Thursday, January 16, 2014

Window function in SQL Server with an example

Windows functions in SQL Server's T-SQL is not related to the Windows operating system but the kind of more detailed ordering (and all the calculations you can do with the ordered set) than you can get by using the regular Group By clause. Windows functions are obviously much more powerful than what you get by mere grouping and subqueries.

The following windows functions were introduced in SQL Server 2005:
Row_Number
Rank
Dense_Rank
NTILE


These are enhanced in SQL Server 2012 by providing that provide better analytics,

  • Windows Order and Frame clauses
  • Windows Offset functions
  (Lag, Lead, First_Value, Last_value)
  • Windows distribution functions
  (Percent-Rank, Cume_Dist, Percentile_Disc and Percentile_Cont)

Conceptually it is as if you have created a window of rows to which you apply some processing and the result is returned in a single row as related to the windowed rows). You define the window in which the processing takes place by the clause OVER.

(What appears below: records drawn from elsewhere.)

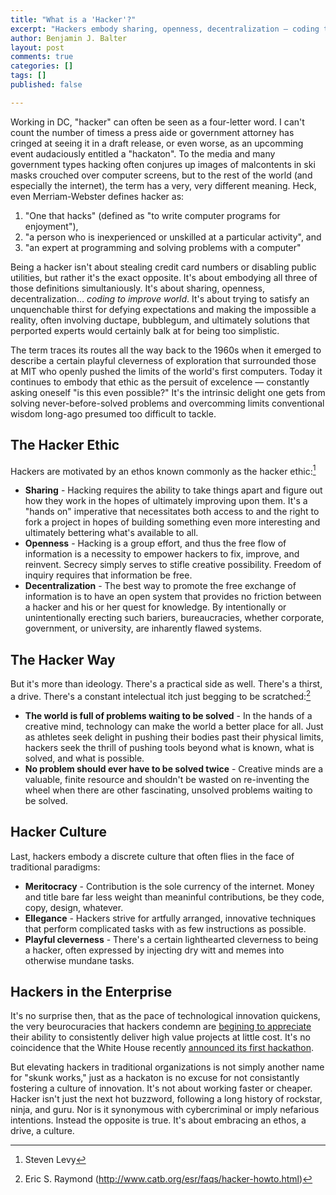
 ```yaml
---
title: "What is a 'Hacker'?"
excerpt: "Hackers embody sharing, openness, decentralization — coding to improve the world"
author: Benjamin J. Balter
layout: post
comments: true
categories: []
tags: []
published: false

---
```


Working in DC, "hacker" can often be seen as a four-letter word. I can't count the number of timess a press aide or government attorney has cringed at seeing it in a draft release, or even worse, as an upcomming event audaciously entitled a "hackaton". To the media and many government types hacking often conjures up images of malcontents in ski masks crouched over computer screens, but to the rest of the world (and especially the internet), the term has a very, very different meaning. Heck, even Merriam-Webster defines hacker as:

  1. "One that hacks" (defined as "to write computer programs for enjoyment"), 
  2. "a person who is inexperienced or unskilled at a particular activity", and
  3. "an expert at programming and solving problems with a computer"

Being a hacker isn't about stealing credit card numbers or disabling public utilities, but rather it's the exact opposite. It's about embodying all three of those definitions simultaniously. It's about sharing, openness, decentralization… *coding to improve world*. It's about trying to satisfy an unquenchable thirst for defying expectations and making the impossible a reality, often involving ductape, bubblegum, and ultimately solutions that perported experts would certainly balk at for being too simplistic.

The term traces its routes all the way back to the 1960s when it emerged to describe a certain playful cleverness of exploration that surrounded those at MIT who openly pushed the limits of the world's first computers. Today it continues to embody that ethic as the persuit of excelence — constantly asking oneself "is this even possible?" It's the intrinsic delight one gets from solving never-before-solved problems and overcomming limits conventional wisdom long-ago presumed too difficult to tackle.

## The Hacker Ethic

Hackers are motivated by an ethos known commonly as the hacker ethic:[^1]

* **Sharing** - Hacking requires the ability to take things apart and figure out how they work in the hopes of ultimately improving upon them. It's a "hands on" imperative that necessitates both access to and the right to fork a project in hopes of building something even more interesting and ultimately bettering what's available to all.
* **Openness** - Hacking is a group effort, and thus the free flow of information is a necessity to empower hackers to fix, improve, and reinvent. Secrecy simply serves to stifle creative possibility. Freedom of inquiry requires that information be free.
* **Decentralization** - The best way to promote the free exchange of information is to have an open system that provides no friction between a hacker and his or her quest for knowledge. By intentionally or unintentionally erecting such bariers, bureaucracies, whether corporate, government, or university, are inharently flawed systems.

## The Hacker Way

But it's more than ideology. There's a practical side as well. There's a thirst, a drive. There's a constant intelectual itch just begging to be scratched:[^2]

* **The world is full of problems waiting to be solved** - In the hands of a creative mind, technology can make the world a better place for all. Just as athletes seek delight in pushing their bodies past their physical limits, hackers seek the thrill of pushing tools beyond what is known, what is solved, and what is possible.
* **No problem should ever have to be solved twice** - Creative minds are a valuable, finite resource and shouldn't be wasted on re-inventing the wheel when there are other fascinating, unsolved problems waiting to be solved.

## Hacker Culture

Last, hackers embody a discrete culture that often flies in the face of traditional paradigms:

* **Meritocracy** - Contribution is the sole currency of the internet. Money and title bare far less weight than meaninful contributions, be they code, copy, design, whatever.
* **Ellegance** - Hackers strive for artfully arranged, innovative techniques that perform complicated tasks with as few instructions as possible.
* **Playful cleverness** - There's a certain lighthearted cleverness to being a hacker, often expressed by injecting dry witt and memes into otherwise mundane tasks.

## Hackers in the Enterprise

It's no surprise then, that as the pace of technological innovation quickens, the very beurocuracies that hackers condemn are [begining to appreciate](http://www.intechnic.com/blog/a-hacker-the-secret-ingredient-your-it-department-lacks/) their ability to consistently deliver high value projects at little cost. It's no coincidence that the White House recently [announced its first hackathon](http://www.whitehouse.gov/blog/2013/02/05/announcing-we-people-20-and-white-house-hackathon). 

But elevating hackers in traditional organizations is not simply another name for "skunk works," just as a hackaton is no excuse for not consistantly fostering a culture of innovation. It's not about working faster or cheaper. Hacker isn't just the next hot buzzword, following a long history of rockstar, ninja, and guru. Nor is it synonymous with cybercriminal or imply nefarious intentions. Instead the opposite is true. It's about embracing an ethos, a drive, a culture. 

[^1]: Steven Levy
[^2]: Eric S. Raymond (http://www.catb.org/esr/faqs/hacker-howto.html)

The following example is using the Orders and Order Details table in Northwind database. If you need a copy of Northwind follow this link:

The following query when run to get raw data,

Get raw filtered data

[Order Details].OrderID, Cast((Orders.OrderDate) as nvarchar(12)) as 'Order Date', [Order Details].Quantity
FROM            [Order Details] INNER JOIN
                         Orders ON [Order Details].OrderID = Orders.OrderID and [Order Details].OrderID <=10253

Returns the following:

OrderID     Order Date   Quantity
----------- ------------ --------
10248       Jul  4 1996  12
10248       Jul  4 1996  10
10248       Jul  4 1996  5
10249       Jul  5 1996  9
10249       Jul  5 1996  40
10250       Jul  8 1996  10
10250       Jul  8 1996  35
10250       Jul  8 1996  15
10251       Jul  8 1996  6
10251       Jul  8 1996  15
10251       Jul  8 1996  20
10252       Jul  9 1996  40
10252       Jul  9 1996  25
10252       Jul  9 1996  40
10253       Jul 10 1996  20
10253       Jul 10 1996  42
10253       Jul 10 1996  40

(17 row(s) affected)

Using Group BY clause:
There are groups (17 rows are in 6 groups) and for these groups we can find the sum of quantity orderd like in,

Select   [Order Details].OrderID, SUM([Order Details].Quantity) as 'QUAN'
FROM            [Order Details] INNER JOIN
                         Orders ON [Order Details].OrderID = Orders.OrderID and [Order Details].OrderID <=10253
                         group by  [Order Details].OrderID

the rows returned are,
OrderID     QUAN
----------- -----------
10248       27
10249       49
10250       60
10251       41
10252       105
10253       102

(6 row(s) affected)

Using the Rank() function

Now we can rank the value Quan and show they are ranked using the Rank() function as in the following:

Select   [Order Details].OrderID,
         SUM([Order Details].Quantity) as 'QUAN',
        RANK() OVER (ORDER BY SUM([Order Details].Quantity)) as RankQuan
FROM            [Order Details] INNER JOIN
                         Orders ON [Order Details].OrderID = Orders.OrderID and [Order Details].OrderID <=10253
                         group by  [Order Details].OrderID

We have a new column produced by,
 RANK() OVER (ORDER BY SUM([Order Details].Quantity)) as RankQuan
which really shows how the rank is evaluated providing a rank for each row.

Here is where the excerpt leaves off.